Do your fingers smell like gasoline? Are friends and loved ones beginning to wonder if you're moonlighting at the corner Chevron station?
You have become an unwitting victim of the self-service gas station. Although self-service may be cheaper and faster, it can also leave your hands smelling like gasoline for the rest of the day, not to mention that it can ruin your fingernail polish.
Philip Belous, a former hospital business executive, knew the problems of self-service gas stations all too well.
"I'd be all dressed up to go to a meeting and I'd have to stop for gas," Belous said. "I'd go to the meeting and sit there for an hour smelling like a gas pump."

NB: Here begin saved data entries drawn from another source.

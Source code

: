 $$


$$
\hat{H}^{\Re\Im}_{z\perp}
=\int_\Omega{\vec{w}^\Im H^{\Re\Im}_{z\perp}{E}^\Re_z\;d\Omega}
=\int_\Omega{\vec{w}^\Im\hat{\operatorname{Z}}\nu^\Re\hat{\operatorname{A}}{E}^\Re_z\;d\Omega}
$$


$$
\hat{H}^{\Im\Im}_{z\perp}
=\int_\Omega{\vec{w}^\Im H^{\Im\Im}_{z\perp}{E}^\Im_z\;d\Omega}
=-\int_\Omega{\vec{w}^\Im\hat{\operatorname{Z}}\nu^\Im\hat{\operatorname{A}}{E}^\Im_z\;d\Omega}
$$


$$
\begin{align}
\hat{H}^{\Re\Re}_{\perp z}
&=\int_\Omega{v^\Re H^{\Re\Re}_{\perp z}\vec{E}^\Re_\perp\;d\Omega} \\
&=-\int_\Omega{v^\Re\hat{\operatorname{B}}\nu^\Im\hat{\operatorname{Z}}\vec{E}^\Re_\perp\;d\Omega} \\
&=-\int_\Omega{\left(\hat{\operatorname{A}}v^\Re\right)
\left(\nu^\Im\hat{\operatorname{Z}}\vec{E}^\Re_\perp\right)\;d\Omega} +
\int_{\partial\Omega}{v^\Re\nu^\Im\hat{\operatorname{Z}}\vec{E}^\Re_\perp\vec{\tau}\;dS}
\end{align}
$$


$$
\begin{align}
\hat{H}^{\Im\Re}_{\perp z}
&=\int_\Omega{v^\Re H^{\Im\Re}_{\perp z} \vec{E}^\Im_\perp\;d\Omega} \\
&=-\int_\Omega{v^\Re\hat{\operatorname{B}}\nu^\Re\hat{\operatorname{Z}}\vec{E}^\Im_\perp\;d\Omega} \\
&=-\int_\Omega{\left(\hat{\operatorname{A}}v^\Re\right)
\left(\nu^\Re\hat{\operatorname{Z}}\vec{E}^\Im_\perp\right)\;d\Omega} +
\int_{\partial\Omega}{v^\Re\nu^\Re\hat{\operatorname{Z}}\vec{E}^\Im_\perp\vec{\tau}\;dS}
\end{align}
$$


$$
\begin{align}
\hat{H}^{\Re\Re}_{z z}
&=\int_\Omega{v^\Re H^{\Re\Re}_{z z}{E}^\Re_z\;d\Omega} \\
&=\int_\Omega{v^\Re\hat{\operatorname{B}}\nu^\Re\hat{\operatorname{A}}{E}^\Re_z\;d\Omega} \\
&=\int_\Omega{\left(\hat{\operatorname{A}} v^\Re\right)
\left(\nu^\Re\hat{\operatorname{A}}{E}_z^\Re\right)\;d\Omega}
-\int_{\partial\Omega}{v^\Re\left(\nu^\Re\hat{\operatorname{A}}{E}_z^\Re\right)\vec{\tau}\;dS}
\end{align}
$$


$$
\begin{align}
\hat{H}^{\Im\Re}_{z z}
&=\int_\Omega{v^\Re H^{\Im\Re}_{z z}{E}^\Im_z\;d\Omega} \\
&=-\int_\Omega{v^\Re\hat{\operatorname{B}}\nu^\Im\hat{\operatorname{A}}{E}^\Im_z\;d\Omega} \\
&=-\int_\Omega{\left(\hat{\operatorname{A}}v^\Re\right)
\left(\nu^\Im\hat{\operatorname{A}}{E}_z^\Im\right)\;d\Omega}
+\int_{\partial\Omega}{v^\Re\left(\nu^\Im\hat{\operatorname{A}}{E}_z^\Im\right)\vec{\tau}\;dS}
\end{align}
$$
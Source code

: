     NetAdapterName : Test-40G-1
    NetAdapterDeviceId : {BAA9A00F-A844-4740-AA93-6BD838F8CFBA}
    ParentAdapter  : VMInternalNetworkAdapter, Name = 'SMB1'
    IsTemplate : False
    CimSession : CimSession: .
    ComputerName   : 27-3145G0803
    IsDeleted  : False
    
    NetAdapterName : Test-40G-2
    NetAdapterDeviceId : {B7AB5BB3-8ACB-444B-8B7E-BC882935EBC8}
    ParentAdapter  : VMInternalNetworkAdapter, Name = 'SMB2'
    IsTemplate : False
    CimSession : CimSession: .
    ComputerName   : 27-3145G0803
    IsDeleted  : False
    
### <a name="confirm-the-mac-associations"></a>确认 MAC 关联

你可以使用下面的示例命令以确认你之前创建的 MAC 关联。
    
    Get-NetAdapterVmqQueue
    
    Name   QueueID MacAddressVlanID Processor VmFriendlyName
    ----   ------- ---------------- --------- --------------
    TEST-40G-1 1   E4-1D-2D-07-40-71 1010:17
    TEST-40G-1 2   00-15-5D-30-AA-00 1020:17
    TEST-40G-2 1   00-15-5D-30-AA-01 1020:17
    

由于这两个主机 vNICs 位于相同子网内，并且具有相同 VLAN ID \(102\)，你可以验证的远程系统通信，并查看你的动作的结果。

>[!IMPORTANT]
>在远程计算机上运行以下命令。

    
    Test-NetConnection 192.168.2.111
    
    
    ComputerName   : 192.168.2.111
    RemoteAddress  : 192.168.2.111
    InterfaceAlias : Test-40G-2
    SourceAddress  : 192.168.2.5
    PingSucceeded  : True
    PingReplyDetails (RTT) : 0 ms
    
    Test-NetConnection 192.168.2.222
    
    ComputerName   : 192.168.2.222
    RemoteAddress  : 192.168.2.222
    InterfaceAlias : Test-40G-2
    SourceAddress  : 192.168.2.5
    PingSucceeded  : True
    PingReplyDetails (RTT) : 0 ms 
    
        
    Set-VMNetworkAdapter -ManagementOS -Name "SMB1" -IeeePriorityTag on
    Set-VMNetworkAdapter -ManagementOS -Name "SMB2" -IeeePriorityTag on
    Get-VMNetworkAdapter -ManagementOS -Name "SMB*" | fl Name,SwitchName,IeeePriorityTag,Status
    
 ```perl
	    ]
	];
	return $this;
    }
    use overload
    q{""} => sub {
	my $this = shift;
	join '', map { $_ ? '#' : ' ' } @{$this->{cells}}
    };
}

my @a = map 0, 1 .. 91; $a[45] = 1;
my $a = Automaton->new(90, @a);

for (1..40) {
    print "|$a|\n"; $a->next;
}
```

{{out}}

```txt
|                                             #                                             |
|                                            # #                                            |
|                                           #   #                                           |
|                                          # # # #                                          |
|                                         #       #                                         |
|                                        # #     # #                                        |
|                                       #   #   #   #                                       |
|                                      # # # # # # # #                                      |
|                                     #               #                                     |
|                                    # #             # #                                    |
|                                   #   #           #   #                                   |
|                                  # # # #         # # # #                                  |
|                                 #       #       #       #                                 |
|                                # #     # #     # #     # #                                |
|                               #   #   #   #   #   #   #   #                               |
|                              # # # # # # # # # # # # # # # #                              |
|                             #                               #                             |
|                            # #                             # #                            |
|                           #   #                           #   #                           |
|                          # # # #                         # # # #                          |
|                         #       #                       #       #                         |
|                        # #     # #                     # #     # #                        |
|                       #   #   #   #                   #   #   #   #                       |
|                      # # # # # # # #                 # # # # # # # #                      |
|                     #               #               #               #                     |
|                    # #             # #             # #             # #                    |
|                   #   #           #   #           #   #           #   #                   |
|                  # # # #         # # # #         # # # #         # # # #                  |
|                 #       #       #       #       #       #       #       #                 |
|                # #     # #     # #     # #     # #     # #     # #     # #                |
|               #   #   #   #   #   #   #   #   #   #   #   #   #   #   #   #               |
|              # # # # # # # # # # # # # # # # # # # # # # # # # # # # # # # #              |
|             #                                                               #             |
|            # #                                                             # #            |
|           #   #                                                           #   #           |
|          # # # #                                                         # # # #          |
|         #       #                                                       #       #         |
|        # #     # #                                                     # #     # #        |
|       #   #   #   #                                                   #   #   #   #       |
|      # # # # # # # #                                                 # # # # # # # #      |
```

So, he and some partners got together and developed the Gas Handy Super Glove. The fleeced jersey work glove is coated with nitrile, a rubberlike substance advertised to be liquid-proof and resistant to heat and tears. Belous said the Super Glove can be used for pumping gas and for such roadside emergencies as changing a tire or twisting off a red-hot radiator cap.
Super Glove is now available in only a few stores (it will appear citywide soon). But the glove is sold by mail and can be ordered in small, medium or large, left- or right-handed, for $4.98 plus $1 shipping per single glove. The address is: Gas Handy Inc., 12304 Santa Monica Blvd., Suite 300, Los Angeles, 90025.